If a line in the records below includes the word "PODs", count it, then give the total and nothing else.

== Entries provided

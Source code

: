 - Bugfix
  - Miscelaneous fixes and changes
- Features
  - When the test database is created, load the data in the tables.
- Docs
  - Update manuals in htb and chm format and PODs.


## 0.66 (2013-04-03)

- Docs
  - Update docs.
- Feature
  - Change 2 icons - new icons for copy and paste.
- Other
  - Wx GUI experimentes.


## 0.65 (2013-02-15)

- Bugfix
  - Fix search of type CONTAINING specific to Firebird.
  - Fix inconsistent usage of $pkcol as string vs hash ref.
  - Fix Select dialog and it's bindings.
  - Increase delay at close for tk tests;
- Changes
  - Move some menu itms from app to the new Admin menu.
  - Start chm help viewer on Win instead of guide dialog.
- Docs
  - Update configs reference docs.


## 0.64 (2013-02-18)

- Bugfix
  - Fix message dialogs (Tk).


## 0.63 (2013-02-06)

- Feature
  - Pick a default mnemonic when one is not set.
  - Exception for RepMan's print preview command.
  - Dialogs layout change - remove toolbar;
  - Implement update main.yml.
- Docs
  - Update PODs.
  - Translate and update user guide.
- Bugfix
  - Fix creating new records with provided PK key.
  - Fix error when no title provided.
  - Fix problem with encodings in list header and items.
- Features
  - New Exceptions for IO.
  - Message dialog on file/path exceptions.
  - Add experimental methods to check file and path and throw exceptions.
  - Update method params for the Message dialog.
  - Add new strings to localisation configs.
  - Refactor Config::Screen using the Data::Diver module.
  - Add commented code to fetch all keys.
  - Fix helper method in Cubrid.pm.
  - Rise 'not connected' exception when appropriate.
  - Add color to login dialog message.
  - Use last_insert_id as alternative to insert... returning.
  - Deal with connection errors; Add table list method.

====

*Output below*
2